AIP is an acute hepatic porphyria causing deficient activity of porphobilinogen deaminase. The result is the accumulation of neurotoxic metabolites, including ALA and porphobilinogen. Caloric deprivation, medications that induce cytochrome P-450, and hepatic ALA synthase precipitate this disease. Abdominal pain occurs in up to 90% of patients with AIP, making it the hallmark of an acute attack. Patients can also present with nausea, vomiting, constipation, fever, tachycardia, and hypertension. Neurotoxic effects of the metabolite buildup include autonomic instability, peripheral neuropathy, neuropathic pain, and psychological disturbances such as anxiety and hallucinations.[4]

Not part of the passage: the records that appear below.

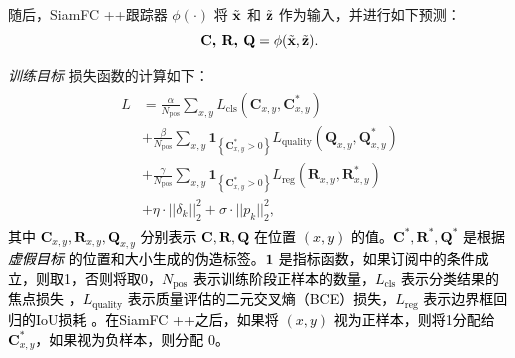 随后，SiamFC ++跟踪器 $\phi(\cdot)$ 将 $\tilde {\textbf x}$ 和 $\tilde{\textbf  z}$ 作为输入，并进行如下预测：
\begin{equation}
\textbf{C, R, Q} = \phi(\tilde {\textbf x}, \tilde{\textbf z}).
\end{equation}

\textit{训练目标} 损失函数的计算如下：
\begin{equation}
\begin{array}{l}
\begin{aligned}
L&=\frac{\alpha}{N_{\mathrm{pos}}} \sum_{x, y} L_{\mathrm{cls}}\left(\textbf{C}_{x, y}, \textbf{C}_{x, y}^{*}\right) \\
&+\frac{\beta}{N_{\mathrm{pos}}} \sum_{x, y} \textbf{1}_{\left\{\textbf{C}_{x, y}^{*}>0\right\}} L_{\mathrm{quality}}\left(\textbf{Q}_{x, y}, \textbf{Q}_{x, y}^{*}\right) \\
&+\frac{\gamma}{N_{\mathrm{pos}}} \sum_{x, y} \textbf{1}_{\left\{\textbf{C}_{x, y}^{*}>0\right\}} L_{\mathrm{reg}}\left(\textbf{R}_{x, y}, \textbf{R}_{x, y}^{*}\right) \\
&+\eta \cdot ||\delta_k||_2^2 +  \sigma \cdot ||p_k||^2_2,
\end{aligned}
\end{array}
\label{eq:loss}
\end{equation}
\textcolor{black} %
{其中 $\textbf{C}_{x, y}, \textbf{R}_{x, y}, \textbf{Q}_{x, y}$ 分别表示 $\textbf{C}, \textbf{R}, \textbf{Q}$ 在位置 $(x, y)$ 的值。$\textbf{C}^*, \textbf{R}^*, \textbf{Q}^*$ 是根据 \textit{虚假目标} 的位置和大小生成的伪造标签。$\textbf 1$ 是指标函数，如果订阅中的条件成立，则取1，否则将取0，$N_{\mathrm{pos}}$ 表示训练阶段正样本的数量，$L_{\mathrm{cls}}$ 表示分类结果的焦点损失 \cite{focal}，$L_{\mathrm{quality}}$ 表示质量评估的二元交叉熵（BCE）损失，$L_{\mathrm{reg}}$ 表示边界框回归的IoU损耗 \cite{iou-loss}。在SiamFC ++之后，如果将 $(x, y)$ 视为正样本，则将1分配给 $\textbf{C}_{x, y}^{*}$，如果视为负样本，则分配 0。}

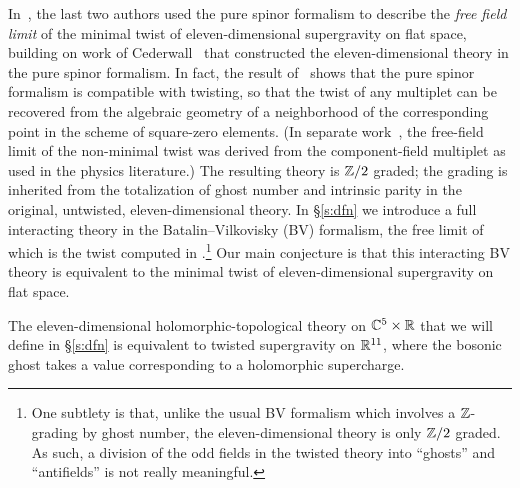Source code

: In~\cite{SWspinor}, the last two authors used the pure spinor formalism to describe the {\em free field limit} of the minimal twist of eleven-dimensional supergravity on flat space, building on work of Cederwall~\cite{Ced-towards,Ced-11d} that constructed the eleven-dimensional theory in the pure spinor formalism. In fact, the result of~\cite{SWspinor} shows that the pure spinor formalism is compatible with twisting, so that the twist of any multiplet can be recovered from the algebraic geometry of a neighborhood of the corresponding point in the scheme of square-zero elements.
(In separate work~\cite{EagerHahner}, the free-field limit of the non-minimal twist was derived from the component-field multiplet as used in the physics literature.)
The resulting theory is $\mathbb Z/2$ graded; the grading is inherited from the totalization of ghost number and intrinsic parity in the original, untwisted, eleven-dimensional theory.
In \S\ref{s:dfn} we introduce a full interacting theory in the Batalin--Vilkovisky (BV) formalism, the free limit of which is the twist computed in \cite{SWspinor}.\footnote{One subtlety is that, unlike the usual BV formalism which involves a $\mathbb Z$-grading by ghost number, the eleven-dimensional theory is only $\mathbb Z/2$ graded.
As such, a division of the odd fields in the twisted theory into ``ghosts'' and ``antifields'' is not really meaningful.}
Our main conjecture is that this interacting BV theory is equivalent to the minimal twist of eleven-dimensional supergravity on flat space.

\begin{conj}
The eleven-dimensional  holomorphic-topological theory on $\mathbb C^5 \times \mathbb R$ that we will define in \S \ref{s:dfn} is equivalent to twisted supergravity on $\mathbb R^{11}$, where the bosonic ghost takes a value corresponding to a holomorphic supercharge. 
\end{conj}

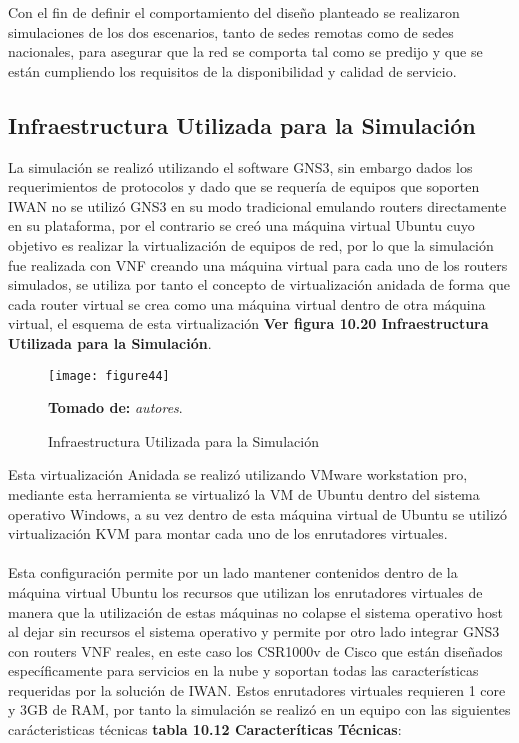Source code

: Con el fin de definir el comportamiento del diseño planteado se realizaron simulaciones de los dos escenarios, tanto de sedes remotas como de sedes nacionales, para asegurar que la red se comporta tal como se predijo y que se están cumpliendo los requisitos de la disponibilidad y calidad de servicio.

\subsection{Infraestructura Utilizada para la Simulación} %
\label{sec:Infraestructura Utilizada para la Simulación}

La simulación se realizó utilizando el software GNS3, sin embargo dados los requerimientos de protocolos y dado que se requería de equipos que soporten IWAN no se utilizó GNS3 en su modo tradicional emulando routers directamente en su plataforma, por el contrario se creó una máquina virtual Ubuntu cuyo objetivo es realizar la virtualización de equipos de red, por lo que la simulación fue realizada con VNF creando una máquina virtual para cada uno de los routers simulados, se utiliza por tanto el concepto de virtualización anidada de forma que cada router virtual se crea como una máquina virtual dentro de otra máquina virtual, el esquema de esta virtualización \textbf{Ver figura 10.20 Infraestructura Utilizada para la Simulación}.
\begin{figure}[htbp]
  \centering
    {\texttt{[image: figure44]}}%
  \caption{\footnotesize{Infraestructura Utilizada para la Simulación}}
  \footnotesize{\textbf{Tomado de:} \textit{autores}.}
  \label{fig:fig2subfig}
\end{figure}
Esta virtualización Anidada se realizó utilizando VMware workstation pro, mediante esta herramienta se virtualizó la VM de Ubuntu dentro del sistema operativo Windows, a su vez dentro de esta máquina virtual de Ubuntu se utilizó virtualización KVM para montar cada uno de los enrutadores virtuales.
\\
\\
Esta configuración permite por un lado mantener contenidos dentro de la máquina virtual Ubuntu los recursos que utilizan los enrutadores virtuales de manera que la utilización de estas máquinas no colapse el sistema operativo host al dejar sin recursos el sistema operativo y permite por otro lado integrar GNS3 con routers VNF reales, en este caso los CSR1000v de Cisco que están diseñados específicamente para servicios en la nube y soportan todas las características requeridas por la solución de IWAN. Estos enrutadores virtuales requieren 1 core y 3GB de RAM, por tanto la simulación se realizó en un equipo con las siguientes carácteristicas técnicas \textbf{tabla 10.12 Caracteríticas Técnicas}:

Sickle Cell Trait and Disease

The most common abnormal hemoglobin variant is HbS (sickle cell hemoglobin). HbS results from a substitution of the sixth amino acid in the beta-globin subunits. The genetic mutation results in the replacement of glutamic acid with valine and occurs most frequently in African Americans. Heterozygous individuals have a mutation in only one of the two beta chains, resulting in sickle cell trait. Resistance to falciparum malaria infection and complications are benefits of a sickle cell trait. Homozygous individuals have mutations in both beta chains, resulting in sickle cell disease. When deoxygenated, HbS causes the deformation of erythrocytes from a biconcave disc to a crescent or “sickle” shape. This change in shape causes damage to erythrocyte membranes, premature destruction of erythrocytes, and chronic hemolytic anemia. Sickled erythrocytes can obstruct blood flow and cause tissue hypoxia, which can cause severe ischemic pain or even stroke. These patients also have functional asplenia and are at risk for infections with encapsulated organisms.[6][8]